Um fenômeno global: o domínio dos super-ricos
A desigualdade política e econômica não é um problema exclusivo do Brasil, sendo um fenômeno observado em todo o mundo. A Oxfam internacional revelou em seu estudo ‘Resistindo ao Domínio dos Ricos’ que a riqueza dos bilionários cresceu US$ 2,5 trilhões no último ano.
Essa ascensão levou a um recorde histórico de US$ 18,3 trilhões em patrimônio acumulado.
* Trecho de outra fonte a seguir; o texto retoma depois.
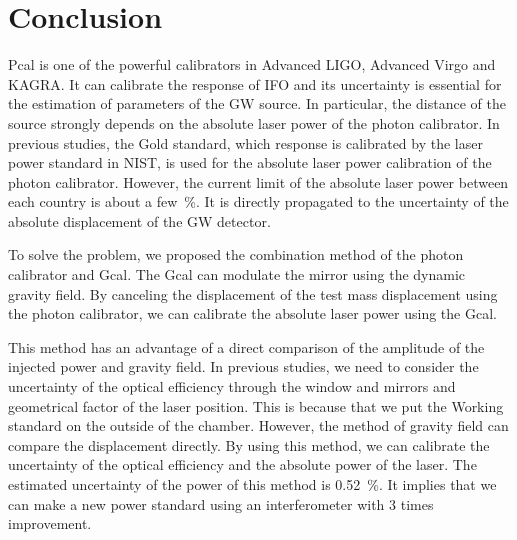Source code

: \documentclass[A4]{spie}  %
\begin{document}

\section{Conclusion}
Pcal is one of the powerful calibrators in Advanced LIGO, Advanced Virgo and KAGRA. It can calibrate the response of IFO and its uncertainty is essential for the estimation of parameters of the GW source. In particular, the distance of the source strongly depends on the absolute laser power of the photon calibrator. In previous studies, the Gold standard, which response is calibrated by the laser power standard in NIST, is used for the absolute laser power calibration of the photon calibrator. However, the current limit of the absolute laser power between each country is about a few~\%. It is directly propagated to the uncertainty of the absolute displacement of the GW detector.

To solve the problem, we proposed the combination method of the photon calibrator and Gcal. The Gcal can modulate the mirror using the dynamic gravity field. By canceling the displacement of the test mass displacement using the photon calibrator, we can calibrate the absolute laser power using the Gcal.

This method has an advantage of a direct comparison of the amplitude of the injected power and gravity field. In previous studies, we need to consider the uncertainty of the optical efficiency through the window and mirrors  and geometrical factor of the laser position. This is because that we put the Working standard on the outside of the chamber. However, the method of gravity field can compare the displacement directly. By using this method, we can calibrate the uncertainty of the optical efficiency and the absolute power of the laser.  The estimated uncertainty of the power of this method is 0.52~\%. It implies that we can make a new power standard using an interferometer with 3 times improvement.
\end{document}

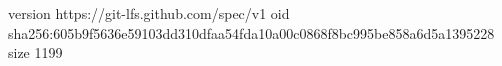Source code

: version https://git-lfs.github.com/spec/v1
oid sha256:605b9f5636e59103dd310dfaa54fda10a00c0868f8bc995be858a6d5a1395228
size 1199
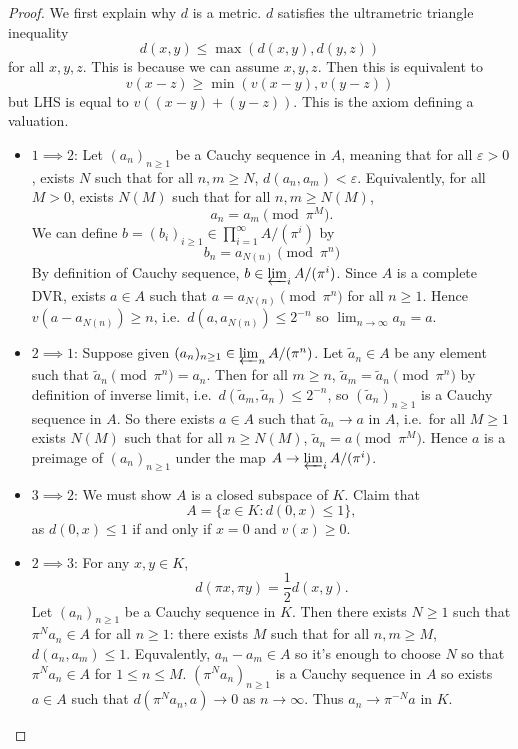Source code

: \documentclass[a4paper]{article}
\begin{document}
\begin{proof}
  We first explain why \(d\) is a metric. \(d\) satisfies the ultrametric triangle inequality
  \[
    d(x, y) \leq \max(d(x, y), d(y, z))
  \]
  for all \(x, y, z\). This is because we can assume \(x, y, z\). Then this is equivalent to
  \[
    v(x - z) \geq \min(v(x - y), v(y - z))
  \]
  but LHS is equal to \(v((x - y) + (y - z))\). This is the axiom defining a valuation.
  \begin{itemize}
  \item \(1 \implies 2\): Let \((a_n)_{n \geq 1}\) be a Cauchy sequence in \(A\), meaning that for all \(\varepsilon > 0\), exists \(N\) such that for all \(n, m \geq N\), \(d(a_n, a_m) < \varepsilon\). Equivalently, for all \(M > 0\), exists \(N(M)\) such that for all \(n, m \geq N(M)\),
    \[
      a_n = a_m \pmod{\pi^M}.
    \]
    We can define \(b = (b_i)_{i \geq 1} \in \prod_{i = 1}^\infty A/(\pi^i)\) by
    \[
      b_n = a_{N(n)} \pmod {\pi^n}
    \]
    By definition of Cauchy sequence, \(b \in \varprojlim_i A/(\pi^i)\). Since \(A\) is a complete DVR, exists \(a \in A\) such that \(a = a_{N(n)} \pmod{\pi^n}\) for all \(n \geq 1\). Hence \(v(a - a_{N(n)}) \geq n\), i.e.\ \(d(a, a_{N(n)}) \leq 2^{-n}\) so \(\lim_{n \to \infty} a_n = a\).
  \item \(2 \implies 1\): Suppose given \((a_n)_{n \geq 1} \in \varprojlim_n A/(\pi^n)\). Let \(\tilde a_n \in A\) be any element such that \(\tilde a_n \pmod{\pi^n} = a_n\). Then for all \(m \geq n\), \(\tilde a_m = \tilde a_n \pmod{\pi^n}\) by definition of inverse limit, i.e.\ \(d(\tilde a_m, \tilde a_n) \leq 2^{-n}\), so \((\tilde a_n)_{n \geq 1}\) is a Cauchy sequence in \(A\). So there exists \(a \in A\) such that \(\tilde a_n \to a\) in \(A\), i.e.\ for all \(M \geq 1\) exists \(N(M)\) such that for all \(n \geq N(M)\), \(\tilde a_n = a \pmod{\pi^M}\). Hence \(a\) is a preimage of \((a_n)_{n \geq 1}\) under the map \(A \to \varprojlim_i A/(\pi^i)\).
  \item \(3 \implies 2\): We must show \(A\) is a closed subspace of \(K\). Claim that
    \[
      A = \{x \in K: d(0, x) \leq 1\},
    \]
    as \(d(0, x) \leq 1\) if and only if \(x = 0\) and \(v(x) \geq 0\).
  \item \(2 \implies 3\): For any \(x, y \in K\),
    \[
      d(\pi x, \pi y) = \frac{1}{2} d(x, y).
    \]
    Let \((a_n)_{n \geq 1}\) be a Cauchy sequence in \(K\). Then there exists \(N \geq 1\) such that \(\pi^N a_n \in A\) for all \(n \geq 1\): there exists \(M\) such that for all \(n, m \geq M\), \(d(a_n, a_m) \leq 1\). Equvalently, \(a_n - a_m \in A\) so it's enough to choose \(N\) so that \(\pi^N a_n \in A\) for \(1 \leq n \leq M\). \((\pi^N a_n)_{n \geq 1}\) is a Cauchy sequence in \(A\) so exists \(a \in A\) such that \(d(\pi^N a_n, a) \to 0\) as \(n \to \infty\). Thus \(a_n \to \pi^{-N} a\) in \(K\).
  \end{itemize}
\end{proof}
\end{document}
O relatório aponta que indivíduos super-ricos têm uma probabilidade 4.000 vezes maior de ocupar cargos políticos do que cidadãos comuns, ameaçando as liberdades civis.
O panorama da desigualdade em números
O ‘World Inequality Report 2026’ corrobora essa realidade, mostrando que os 10% mais ricos da população mundial ganham mais do que os 90% restantes. Enquanto isso, a metade mais pobre da população global detém menos de 10% da renda gerada.
No Brasil, o ‘Global Wealth Report 2026’, elaborado pelo banco suíço UBS, posiciona o país como o quarto mundial em desigualdade patrimonial. O relatório indica que o Brasil encerrou 2025 com cerca de 386 mil milionários em dólar.
A pesquisa do UBS, referência para a Oxfam, revela que aproximadamente 69% da população adulta brasileira permanece na base da pirâmide. Esse grupo possui um patrimônio médio de até R$ 51 mil.
Desafios no combate à pobreza e o papel da tributação
Embora o estudo do banco suíço reconheça avanços recentes, como a saída de quase 9 milhões de pessoas da linha da pobreza, ele conclui que o combate à dinâmica da desigualdade avança pouco. A persistência é mantida, principalmente, pela estrutura tributária nacional.
Essa estrutura ‘penaliza mais a base do que o topo’, sendo blindada ideológica e juridicamente. Os pesquisadores também apontam que corporações de alta tecnologia acentuam o cenário, ampliando seu impacto em diversos campos.
As big techs e as empresas de apostas (Bets) aproveitam a falta de regulamentação para maximizar ganhos em mercados. Elas funcionam como ‘potentes engrenagens de extração econômica e controle social’, segundo o estudo.
Limitações das políticas de transferência de renda e o perfil do poder
A Oxfam critica a limitação das políticas de transferência de renda, apesar de serem necessárias no curto prazo. Uma sociedade pode transferir recursos aos mais vulneráveis e, ao mesmo tempo, preservar intactos os mecanismos fiscais que protegem e multiplicam os patrimônios dos super-ricos.
Sem enfrentar as dimensões patrimoniais, tributárias, raciais, territoriais e de gênero da desigualdade, a melhora dos indicadores médios tende a permanecer limitada e vulnerável, alerta a organização.
A investigação da Oxfam identificou que quem de fato decide sobre essas políticas é um grupo relativamente restrito de pessoas: a direção das burocracias estatais. O perfil ocupante desses cargos decisórios no país é ‘branco, masculino e rico‘.
Essa característica não se limita apenas ao espaço eleitoral, onde o dinheiro desequilibra as disputas. Ela também é encontrada em áreas técnicas, como o Judiciário e os postos decisórios do Executivo, que respondem a uma lógica semelhante.